I'll assume he is the father. 50% a parent to your children, loves them just as much, cares for them just as much, would grieve for them just as much if separated from them.
Your husband is unwell. The level of your desperation is clearly driven you to a point of hopelessness. No, he shouldn't threaten suicide, no one ever should, its unacceptable. It is however good evidence he is in bad shape. He needs you. He also needs proper medical care. Most times patients change dramatically once they are stabilized. This is your priority IMO and the more compassionate way to think. But without knowing him and what you've gone through its a difficult call. Remember, we are sufferers too, not professional medical people.

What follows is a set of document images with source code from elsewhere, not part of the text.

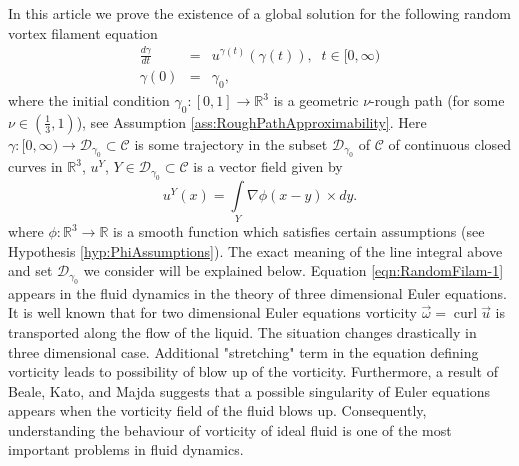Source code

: \documentclass[11pt,a4paper,leqno]{amsart}%
\theoremstyle{plain}
\theoremstyle{remark}
\theoremstyle{plain}
\numberwithin{equation}{section}
\newcommand\curl{\operatorname{curl}}
\def\Rnu{{\mathbb R}}
\def\intl{\int\limits}
\begin{document}
In this article we prove the existence of a global solution for the following random
vortex filament equation
\begin{eqnarray}
\frac{d\gamma}{dt} &=& u^{\gamma(t)}(\gamma(t)), \;\; t\in [0,\infty) \label{eqn:RandomFilam-1}\\
\gamma(0) &=& \gamma_0,\label{eqn:RandomFilam-2}
\end{eqnarray}
where the initial condition $\gamma_0:[0,1]\to\mathbb{R}^3$ is a  geometric $\nu$-rough path (for some  $\nu\in(\frac{1}{3},1)$),  see Assumption \ref{ass:RoughPathApproximability}. Here $\gamma:[0,\infty)\to \mathcal{D}_{\gamma_0}\subset\mathcal{C}$ is some trajectory in
the subset $\mathcal{D}_{\gamma_0}$ of $\mathcal{C}$ of continuous closed curves in
$\Rnu^3$, $u^Y$, $Y\in \mathcal{D}_{\gamma_0}\subset\mathcal{C}$ is a vector field
given by
\begin{equation}
u^Y(x)=\intl_Y\nabla\phi(x-y)\times dy.\label{eqn:RandomFilam-3}
\end{equation}
where $\phi:\Rnu^3\to\Rnu$ is a smooth function which satisfies
certain assumptions (see Hypothesis \ref{hyp:PhiAssumptions}).
The exact meaning of the line integral above and set $\mathcal{D}_{\gamma_0}$ we consider
will be explained below. Equation \eqref{eqn:RandomFilam-1} appears in the fluid dynamics in
the theory of three dimensional Euler equations.
It is well known that for two dimensional Euler equations vorticity $\vec{\omega}=\curl \vec{u}$ is transported along the flow of the liquid.
The situation changes drastically in three dimensional case. Additional "stretching" term in the equation defining vorticity
leads to possibility of blow up of the vorticity.
Furthermore, a result of Beale,
Kato, and Majda \cite{[BKM-1984]} suggests that a possible
singularity of Euler equations appears when the vorticity field of the 
fluid blows up. Consequently, understanding the behaviour of vorticity of ideal fluid is
one of the most important problems in fluid dynamics.
\end{document}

Two other things. Children are resilient. The holiday without dad will be fine. Children adapt. Also, your mothers view on your marriage. Not good. It isn't right to press her viewpoint onto you. Make up your own mind. 80% of people don't understand mental illness at all and its those people that offer such quick fix, get rid of the problem ideas. Its your marriage and he's your husband. Base your decision on your own effort levels and commitment.
One final thing. I have depression and bipolar. If my wife decided to leave me anytime in the last 6 years due to my moods and rash unsettled persona....we would have split 20 times. Now with the right medication and just as important the right dosage....I'm writing here giving advise and my happy wife is beside me.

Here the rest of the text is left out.